Muhammad fails to demonstrate any deficiency of counsel or prejudice from counsel's purported error. First, counsel avers that Muhammad never requested for him to interview Evans or Pleasants, but instead informed counsel that he wanted one witness, Donna Pollard, to testify. (Townsend Aff. ¶ 15.) Second, the evidence demonstrated that Muhammad used Evans and Pleasants to conduct drug transactions. At trial, the confidential informant ("CI") testified that Muhammad arranged for the CI to purchase crack cocaine at Angelo "Tony" Evans's home on three occasions. (June 3, 2008 Tr. 61-62, 64-67, 70-71.) On one occasion, Muhammad arranged for the CI to buy directly from Evans in Muhammad's absence due to the CI's tardiness. (June 3, 2008 Tr. 66-69.) The CI purchased a half ounce of crack cocaine from Evans in exchange for $600. (June 3, 2008 Tr. 66-69.) The CI testified that Muhammad later changed the meet-up spot to the home of the CI's cousin, Raheem Pleasants, because Muhammad "was having problems" or "a money issue" with Tony Evans. (June 3, 2008 Tr. 72.) The CI purchased crack cocaine from Muhammad at Pleasants's home on two different dates. (June 3, 2008 Tr. 72-73, 78-79.) Claims One (c) and Two (a) lack merit and will be dismissed.
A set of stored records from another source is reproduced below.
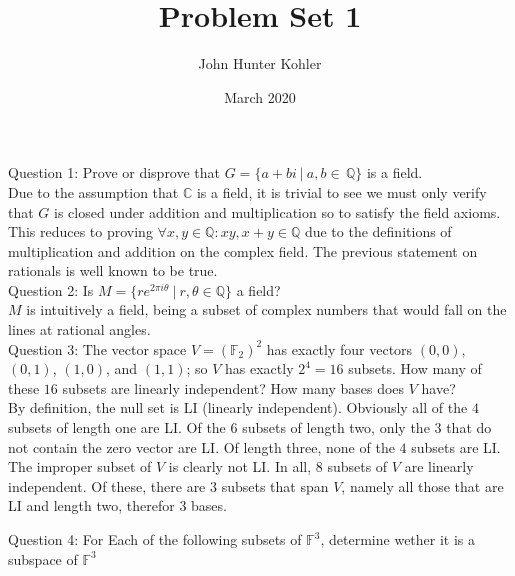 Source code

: \documentclass[11pt]{article}
\title{Problem Set 1}
\author{John Hunter Kohler}
\date{March 2020}
\begin{document}
	\noindent Question 1: Prove or disprove that $G=\{a+bi \:| \: a,b\in \, \mathbb{Q}\}$ is a field.\\

	Due to the assumption that $\mathbb{C}$ is a field, it is trivial to see we must only verify that $G$ 
	is closed under addition and multiplication so to satisfy the field axioms. This reduces to proving
	$\forall x,y\in\mathbb{Q}:xy,x + y\in\mathbb{Q}$ due to the definitions of multiplication and addition 
	on the complex field. The previous statement on rationals is well known to be true.\\

	\noindent Question 2: Is $M=\{re^{2\pi i\theta}\:|\:r,\theta\in\mathbb{Q}\}$ a field?\\

	$M$ is intuitively a field, being a subset of complex numbers that would fall on the lines at rational
	angles.\\

	\noindent Question 3: The vector space $V=(\mathbb{F}_2)^2$ has exactly four vectors $(0, 0)$, $(0, 1)$,
						  $(1, 0)$, and $(1, 1)$; so $V$ has exactly $2^4 = 16$ subsets. How many of these $16$ subsets
						  are linearly independent? How many bases does $V$ have?\\

	By definition, the null set is LI (linearly independent). Obviously all of the $4$ subsets of length one are LI. Of the
	$6$ subsets of length two, only the $3$ that do not contain the zero vector are LI. 
	Of length three, none of the $4$ subsets are LI. The improper subset of $V$ is clearly not LI. 
	In all, $8$ subsets of $V$ are linearly independent. Of these, there are $3$ subsets that span $V$, namely all those
	that are LI and length two, therefor $3$ bases.


	\noindent Question 4: For Each of the following subsets of $\mathbb{F}^3$, determine wether it is a subspace of $\mathbb{F}^3$
\end{document}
In Claim One (d), Muhammad faults counsel for "failing to inform Petitioner of the true risks associated with proceeding to trial versus pleading guilty. (§ 2255 Mot. 5.) Specifically, Muhammad contends,

[(i)] counsel repeatedly wanted Petitioner to cooperate with the government but Petitioner refused to do so; counsel never told Petitioner that he could plead guilty without a plea agreement and without cooperating; [(ii)] counsel never told Petitioner that his sentence would be a mandatory life unless he pled guilty; [(iii)] Petitioner offered to plead guilty to
possession with intent to distribute but counsel never conveyed the offer to the government, but rather told Petitioner that "we're going to trial"; had Petitioner been informed of the true risks associated with proceeding to trial versus pleading guilty, and that he could plead guilty without cooperating, Petitioner would have pled guilty.
(Id. at 5.)

In Claim One (d)(i), Muhammad faults counsel for never explaining that he could plead guilty without a plea agreement and without cooperating. Muhammad fails to demonstrate any prejudice from counsel's purported omission.

Counsel avers that he discussed with Muhammad the possibility of entering a guilty plea pursuant to a plea agreement or without a plea agreement. (Townsend Aff. ¶ 7.)

The Government first offered Muhammad a guilty plea to Count One without seeking an enhanced statutory penalty based on Muhammad's prior convictions. (Townsend Aff. ¶ 9.) On three occasions, counsel discussed the plea offer and estimated sentences compared with the sentences Muhammad could receive if he insisted upon going to trial. (Id.) Muhammad informed counsel that he intended to proceed with a jury trial, and counsel informed the Government of Muhammad's decision. (Id. ¶ 10.) Two days later, Muhammad informed counsel that he had changed his mind and wanted to plead guilty pursuant to the proposed plea agreement, counsel conveyed this change to the Government, and the Government forwarded a written plea agreement. (Id. ¶ 11.) Counsel reviewed the written plea agreement with Muhammad, and subsequently, Muhammad changed his mind again and informed counsel that he wanted to continue with his not guilty plea and a jury trial. (Id. ¶ 12.)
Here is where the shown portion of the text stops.